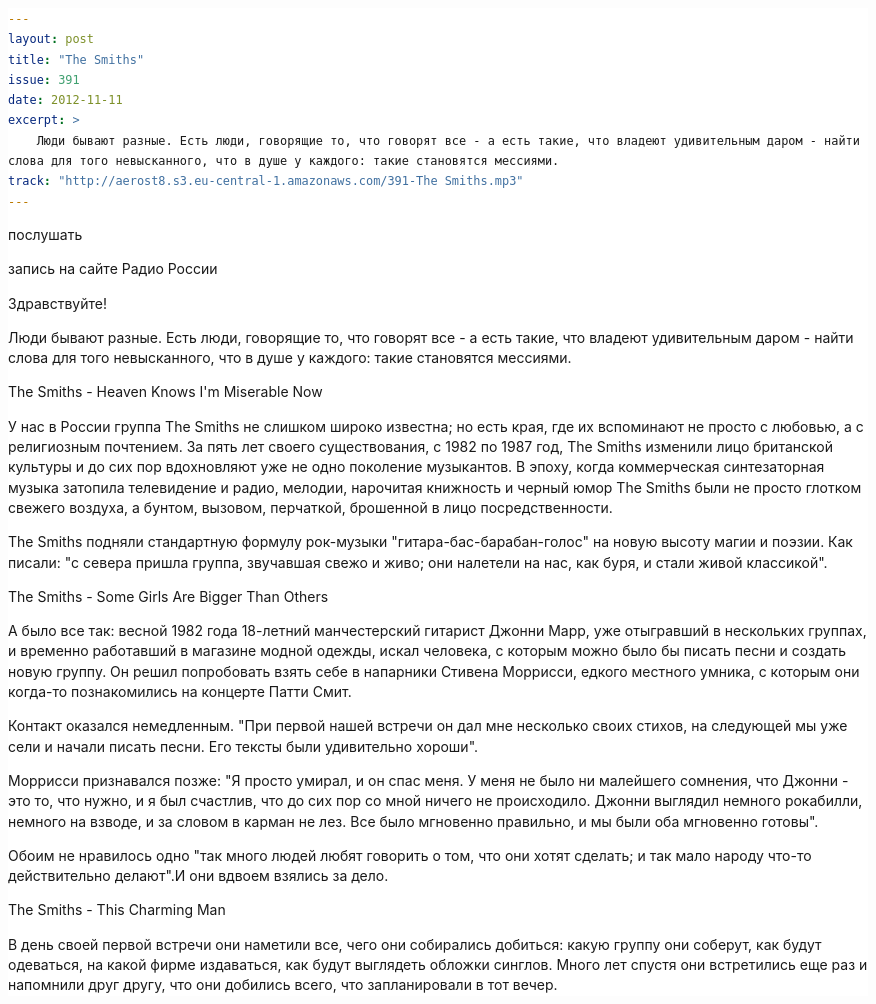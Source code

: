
 ```yaml
---
layout: post
title: "The Smiths"
issue: 391
date: 2012-11-11
excerpt: >
    Люди бывают разные. Есть люди, говорящие то, что говорят все - а есть такие, что владеют удивительным даром - найти слова для того невысканного, что в душе у каждого: такие становятся мессиями.
track: "http://aerost8.s3.eu-central-1.amazonaws.com/391-The Smiths.mp3"
---
```


послушать

запись на сайте Радио России

Здравствуйте!

Люди бывают разные. Есть люди, говорящие то, что говорят все - а есть такие, что владеют удивительным даром - найти слова для того невысканного, что в душе у каждого: такие становятся мессиями.

The Smiths - Heaven Knows I'm Miserable Now

У нас в России группа The Smiths не слишком широко известна; но есть края, где их вспоминают не просто с любовью, а с религиозным почтением. За пять лет своего существования, с 1982 по 1987 год, The Smiths изменили лицо британской культуры и до сих пор вдохновляют уже не одно поколение музыкантов. В эпоху, когда коммерческая синтезаторная музыка затопила телевидение и радио, мелодии, нарочитая книжность и черный юмор The Smiths были не просто глотком свежего воздуха, а бунтом, вызовом, перчаткой, брошенной в лицо посредственности.

The Smiths подняли стандартную формулу рок-музыки "гитара-бас-барабан-голос" на новую высоту магии и поэзии. Как писали: "с севера пришла группа, звучавшая свежо и живо; они налетели на нас, как буря, и стали живой классикой".

The Smiths - Some Girls Are Bigger Than Others

А было все так: весной 1982 года 18-летний манчестерский гитарист Джонни Марр, уже отыгравший в нескольких группах, и временно работавший в магазине модной одежды, искал человека, с которым можно было бы писать песни и создать новую группу. Он решил попробовать взять себе в напарники Стивена Моррисси, едкого местного умника, с которым они когда-то познакомились на концерте Патти Смит.

Контакт оказался немедленным. "При первой нашей встречи он дал мне несколько своих стихов, на следующей мы уже сели и начали писать песни. Его тексты были удивительно хороши".

Моррисси признавался позже: "Я просто умирал, и он спас меня. У меня не было ни малейшего сомнения, что Джонни - это то, что нужно, и я был счастлив, что до сих пор со мной ничего не происходило. Джонни выглядил немного рокабилли, немного на взводе, и за словом в карман не лез. Все было мгновенно правильно, и мы были оба мгновенно готовы".

Обоим не нравилось одно "так много людей любят говорить о том, что они хотят сделать; и так мало народу что-то действительно делают".И они вдвоем взялись за дело.

The Smiths - This Charming Man

В день своей первой встречи они наметили все, чего они собирались добиться: какую группу они соберут, как будут одеваться, на какой фирме издаваться, как будут выглядеть обложки синглов. Много лет спустя они встретились еще раз и напомнили друг другу, что они добились всего, что запланировали в тот вечер.
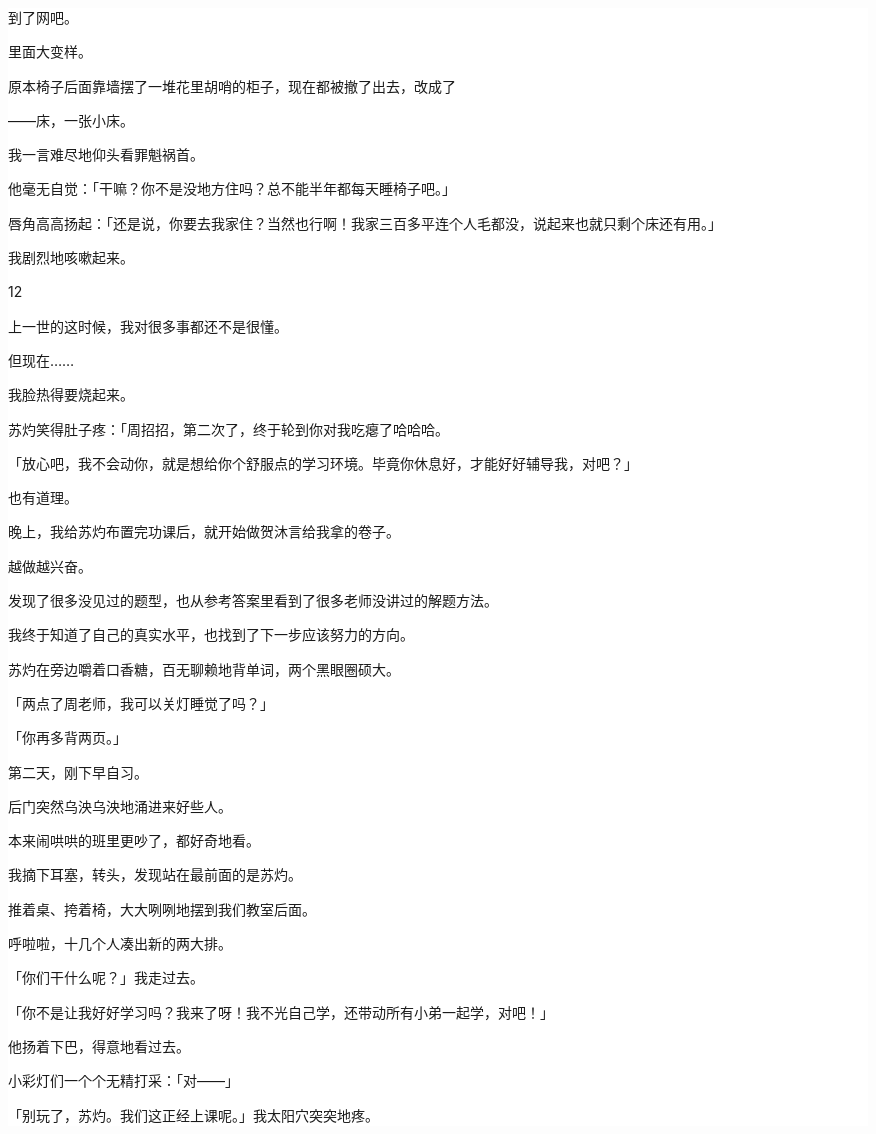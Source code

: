 到了网吧。

里面大变样。

原本椅子后面靠墙摆了一堆花里胡哨的柜子，现在都被撤了出去，改成了

——床，一张小床。

我一言难尽地仰头看罪魁祸首。

他毫无自觉：「干嘛？你不是没地方住吗？总不能半年都每天睡椅子吧。」

唇角高高扬起：「还是说，你要去我家住？当然也行啊！我家三百多平连个人毛都没，说起来也就只剩个床还有用。」

我剧烈地咳嗽起来。

12

上一世的这时候，我对很多事都还不是很懂。

但现在……

我脸热得要烧起来。

苏灼笑得肚子疼：「周招招，第二次了，终于轮到你对我吃瘪了哈哈哈。

「放心吧，我不会动你，就是想给你个舒服点的学习环境。毕竟你休息好，才能好好辅导我，对吧？」

也有道理。

晚上，我给苏灼布置完功课后，就开始做贺沐言给我拿的卷子。

越做越兴奋。

发现了很多没见过的题型，也从参考答案里看到了很多老师没讲过的解题方法。

我终于知道了自己的真实水平，也找到了下一步应该努力的方向。

苏灼在旁边嚼着口香糖，百无聊赖地背单词，两个黑眼圈硕大。

「两点了周老师，我可以关灯睡觉了吗？」

「你再多背两页。」

第二天，刚下早自习。

后门突然乌泱乌泱地涌进来好些人。

本来闹哄哄的班里更吵了，都好奇地看。

我摘下耳塞，转头，发现站在最前面的是苏灼。

推着桌、挎着椅，大大咧咧地摆到我们教室后面。

呼啦啦，十几个人凑出新的两大排。

「你们干什么呢？」我走过去。

「你不是让我好好学习吗？我来了呀！我不光自己学，还带动所有小弟一起学，对吧！」

他扬着下巴，得意地看过去。

小彩灯们一个个无精打采：「对——」

「别玩了，苏灼。我们这正经上课呢。」我太阳穴突突地疼。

Exercise >> Keep every word of the records above exactly, and return them with no pictures.

Written response >>
Source code

:
 ```yaml
---
layout: post
title: "The Smiths"
issue: 391
date: 2012-11-11
excerpt: >
    Люди бывают разные. Есть люди, говорящие то, что говорят все - а есть такие, что владеют удивительным даром - найти слова для того невысканного, что в душе у каждого: такие становятся мессиями.
track: "http://aerost8.s3.eu-central-1.amazonaws.com/391-The Smiths.mp3"
---
```


послушать

запись на сайте Радио России

Здравствуйте!

Люди бывают разные. Есть люди, говорящие то, что говорят все - а есть такие, что владеют удивительным даром - найти слова для того невысканного, что в душе у каждого: такие становятся мессиями.

The Smiths - Heaven Knows I'm Miserable Now

У нас в России группа The Smiths не слишком широко известна; но есть края, где их вспоминают не просто с любовью, а с религиозным почтением. За пять лет своего существования, с 1982 по 1987 год, The Smiths изменили лицо британской культуры и до сих пор вдохновляют уже не одно поколение музыкантов. В эпоху, когда коммерческая синтезаторная музыка затопила телевидение и радио, мелодии, нарочитая книжность и черный юмор The Smiths были не просто глотком свежего воздуха, а бунтом, вызовом, перчаткой, брошенной в лицо посредственности.

The Smiths подняли стандартную формулу рок-музыки "гитара-бас-барабан-голос" на новую высоту магии и поэзии. Как писали: "с севера пришла группа, звучавшая свежо и живо; они налетели на нас, как буря, и стали живой классикой".

The Smiths - Some Girls Are Bigger Than Others

А было все так: весной 1982 года 18-летний манчестерский гитарист Джонни Марр, уже отыгравший в нескольких группах, и временно работавший в магазине модной одежды, искал человека, с которым можно было бы писать песни и создать новую группу. Он решил попробовать взять себе в напарники Стивена Моррисси, едкого местного умника, с которым они когда-то познакомились на концерте Патти Смит.

Контакт оказался немедленным. "При первой нашей встречи он дал мне несколько своих стихов, на следующей мы уже сели и начали писать песни. Его тексты были удивительно хороши".

Моррисси признавался позже: "Я просто умирал, и он спас меня. У меня не было ни малейшего сомнения, что Джонни - это то, что нужно, и я был счастлив, что до сих пор со мной ничего не происходило. Джонни выглядил немного рокабилли, немного на взводе, и за словом в карман не лез. Все было мгновенно правильно, и мы были оба мгновенно готовы".

Обоим не нравилось одно "так много людей любят говорить о том, что они хотят сделать; и так мало народу что-то действительно делают".И они вдвоем взялись за дело.

The Smiths - This Charming Man

В день своей первой встречи они наметили все, чего они собирались добиться: какую группу они соберут, как будут одеваться, на какой фирме издаваться, как будут выглядеть обложки синглов. Много лет спустя они встретились еще раз и напомнили друг другу, что они добились всего, что запланировали в тот вечер.
Source code

: 到了网吧。

里面大变样。

原本椅子后面靠墙摆了一堆花里胡哨的柜子，现在都被撤了出去，改成了

——床，一张小床。

我一言难尽地仰头看罪魁祸首。

他毫无自觉：「干嘛？你不是没地方住吗？总不能半年都每天睡椅子吧。」

唇角高高扬起：「还是说，你要去我家住？当然也行啊！我家三百多平连个人毛都没，说起来也就只剩个床还有用。」

我剧烈地咳嗽起来。

12

上一世的这时候，我对很多事都还不是很懂。

但现在……

我脸热得要烧起来。

苏灼笑得肚子疼：「周招招，第二次了，终于轮到你对我吃瘪了哈哈哈。

「放心吧，我不会动你，就是想给你个舒服点的学习环境。毕竟你休息好，才能好好辅导我，对吧？」

也有道理。

晚上，我给苏灼布置完功课后，就开始做贺沐言给我拿的卷子。

越做越兴奋。

发现了很多没见过的题型，也从参考答案里看到了很多老师没讲过的解题方法。

我终于知道了自己的真实水平，也找到了下一步应该努力的方向。

苏灼在旁边嚼着口香糖，百无聊赖地背单词，两个黑眼圈硕大。

「两点了周老师，我可以关灯睡觉了吗？」

「你再多背两页。」

第二天，刚下早自习。

后门突然乌泱乌泱地涌进来好些人。

本来闹哄哄的班里更吵了，都好奇地看。

我摘下耳塞，转头，发现站在最前面的是苏灼。

推着桌、挎着椅，大大咧咧地摆到我们教室后面。

呼啦啦，十几个人凑出新的两大排。

「你们干什么呢？」我走过去。

「你不是让我好好学习吗？我来了呀！我不光自己学，还带动所有小弟一起学，对吧！」

他扬着下巴，得意地看过去。

小彩灯们一个个无精打采：「对——」

「别玩了，苏灼。我们这正经上课呢。」我太阳穴突突地疼。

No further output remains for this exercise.